Streaming LLM Responses in Real-Time

View as Markdown

The NeMo Guardrails library supports streaming LLM responses in real-time through the stream_async() method. No configuration is required to enable streaming—simply use stream_async() instead of generate_async().

Basic Usage

1from nemoguardrails import LLMRails, RailsConfig
2
3config = RailsConfig.from_path("./config")
4rails = LLMRails(config)
5
6messages = [{"role": "user", "content": "Hello!"}]
7
8async for chunk in rails.stream_async(messages=messages):
9 print(chunk, end="", flush=True)

Streaming With Output Rails

When using output rails with streaming, you must configure output rail streaming:

1rails:
2 output:
3 flows:
4 - self check output
5 streaming:
6 enabled: True

If output rails are configured but rails.output.streaming.enabled is not set to True, calling stream_async() will raise an StreamingNotSupportedError.


Streaming With Handler

For advanced use cases requiring more control over token processing, you can use a StreamingHandler with generate_async().
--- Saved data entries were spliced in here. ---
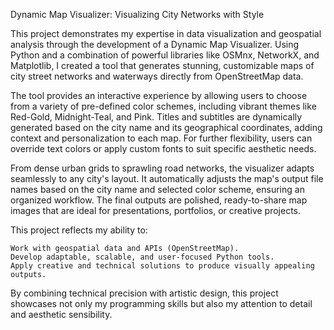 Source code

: Dynamic Map Visualizer: Visualizing City Networks with Style

This project demonstrates my expertise in data visualization and geospatial analysis through the development of a Dynamic Map Visualizer. Using Python and a combination of powerful libraries like OSMnx, NetworkX, and Matplotlib, I created a tool that generates stunning, customizable maps of city street networks and waterways directly from OpenStreetMap data.

The tool provides an interactive experience by allowing users to choose from a variety of pre-defined color schemes, including vibrant themes like Red-Gold, Midnight-Teal, and Pink. Titles and subtitles are dynamically generated based on the city name and its geographical coordinates, adding context and personalization to each map. For further flexibility, users can override text colors or apply custom fonts to suit specific aesthetic needs.

From dense urban grids to sprawling road networks, the visualizer adapts seamlessly to any city's layout. It automatically adjusts the map's output file names based on the city name and selected color scheme, ensuring an organized workflow. The final outputs are polished, ready-to-share map images that are ideal for presentations, portfolios, or creative projects.

This project reflects my ability to:

    Work with geospatial data and APIs (OpenStreetMap).
    Develop adaptable, scalable, and user-focused Python tools.
    Apply creative and technical solutions to produce visually appealing outputs.

By combining technical precision with artistic design, this project showcases not only my programming skills but also my attention to detail and aesthetic sensibility.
The preferred approach for most use cases is stream_async(), but StreamingHandler remains supported:

1from nemoguardrails import LLMRails, RailsConfig
2from nemoguardrails.streaming import StreamingHandler
3import asyncio
4
5config = RailsConfig.from_path("./config")
6rails = LLMRails(config)
7
8streaming_handler = StreamingHandler()
9
10async def process_tokens():
11 async for chunk in streaming_handler:
12 print(chunk, end="", flush=True)
13
14asyncio.create_task(process_tokens())
15
16result = await rails.generate_async(
17 messages=[{"role": "user", "content": "Hello!"}],
18 streaming_handler=streaming_handler
19)

Server API

Enable streaming in the request body by setting stream to true:

1{
2 "config_id": "my_config",
3 "messages": [{"role": "user", "content": "Hello!"}],
4 "stream": true
5}

CLI Usage

Use the --streaming flag with the chat command:

$nemoguardrails chat path/to/config --streaming

Streaming Metadata

Use include_metadata=True in stream_async() to receive per-chunk metadata (token usage, finish reason). See Streaming Metadata for details.

Token Usage Tracking

Access token usage through the log generation option:

1response = rails.generate(messages=messages, options={
2 "log": {
3 "llm_calls": True
4 }
5})
6
7for llm_call in response.log.llm_calls:
8 print(f"Total tokens: {llm_call.total_tokens}")
9 print(f"Prompt tokens: {llm_call.prompt_tokens}")
10 print(f"Completion tokens: {llm_call.completion_tokens}")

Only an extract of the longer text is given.